• [WHAT IS REQUIRED]
In the data that follows, give the number of lines containing the word "该电路的增益为". Offer no additional comment.

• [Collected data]
◆ ◆ ◆ ◆
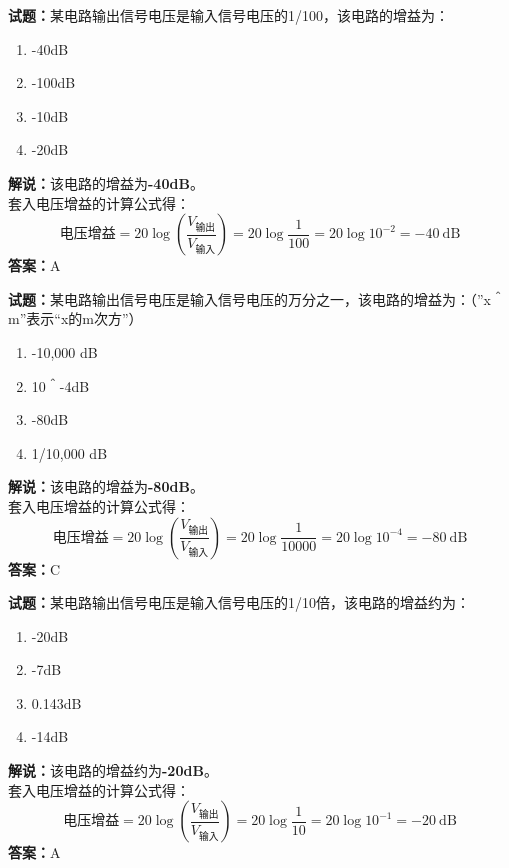 \documentclass{ctexbook}
\begin{document}
\vspace{\baselineskip}

\noindent\textbf{试题：}某电路输出信号电压是输入信号电压的1/100，该电路的增益为：
\begin{enumerate}[leftmargin=3em]
  \item -40dB
  \item -100dB
  \item -10dB
  \item -20dB
\end{enumerate}
\noindent\textbf{解说：}该电路的增益为\textbf{-40dB}。\\
套入电压增益的计算公式得：
$$\mbox{电压增益}=20 \log \left( {\frac{V_{ \mbox{输出} }}{V_{ \mbox{输入} }}} \right)=20 \log \frac{1}{100}=20 \log 10^{-2}= -40 \ \mathrm{dB}$$
\noindent\textbf{答案：}A

\vspace{\baselineskip}

\noindent\textbf{试题：}某电路输出信号电压是输入信号电压的万分之一，该电路的增益为：（”x＾m”表示“x的m次方”）
\begin{enumerate}[leftmargin=3em]
  \item -10,000 dB
  \item 10＾-4dB
  \item -80dB
  \item 1/10,000 dB
\end{enumerate}
\noindent\textbf{解说：}该电路的增益为\textbf{-80dB}。\\
套入电压增益的计算公式得：
$$\mbox{电压增益}=20 \log \left( {\frac{V_{ \mbox{输出} }}{V_{ \mbox{输入} }}} \right)=20 \log \frac{1}{10000}=20 \log 10^{-4}= -80 \ \mathrm{dB}$$
\noindent\textbf{答案：}C

\vspace{\baselineskip}

\noindent\textbf{试题：}某电路输出信号电压是输入信号电压的1/10倍，该电路的增益约为：
\begin{enumerate}[leftmargin=3em]
  \item -20dB
  \item -7dB
  \item 0.143dB
  \item -14dB
\end{enumerate}
\noindent\textbf{解说：}该电路的增益约为\textbf{-20dB}。\\
套入电压增益的计算公式得：
$$\mbox{电压增益}=20 \log \left( {\frac{V_{ \mbox{输出} }}{V_{ \mbox{输入} }}} \right)=20 \log \frac{1}{10}=20 \log 10^{-1}= -20 \ \mathrm{dB}$$
\noindent\textbf{答案：}A
\end{document}

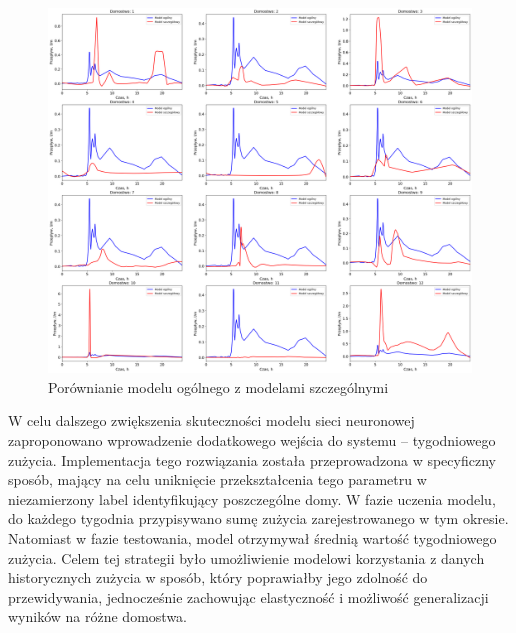 \documentclass[a4paper,twoside,12pt]{book}
\begin{document}
\begin{figure}[!h]
  \centering
  \includegraphics[width=1\textwidth]{img/szczegółowy_ogolny_porówniaie.png}
  \caption{Porównianie modelu ogólnego z modelami szczególnymi}
  \label{fig:etykieta-rysunku}
\end{figure}


W celu dalszego zwiększenia skuteczności modelu sieci neuronowej zaproponowano wprowadzenie dodatkowego wejścia do systemu – tygodniowego zużycia. Implementacja tego rozwiązania została przeprowadzona w specyficzny sposób, mający na celu uniknięcie przekształcenia tego parametru w niezamierzony label identyfikujący poszczególne domy. W fazie uczenia modelu, do każdego tygodnia przypisywano sumę zużycia zarejestrowanego w tym okresie. Natomiast w fazie testowania, model otrzymywał średnią wartość tygodniowego zużycia. Celem tej strategii było umożliwienie modelowi korzystania z danych historycznych zużycia w sposób, który poprawiałby jego zdolność do przewidywania, jednocześnie zachowując elastyczność i możliwość generalizacji wyników na różne domostwa.
\end{document}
◆ ◆ ◆ ◆
• [FINISHED TASK]
4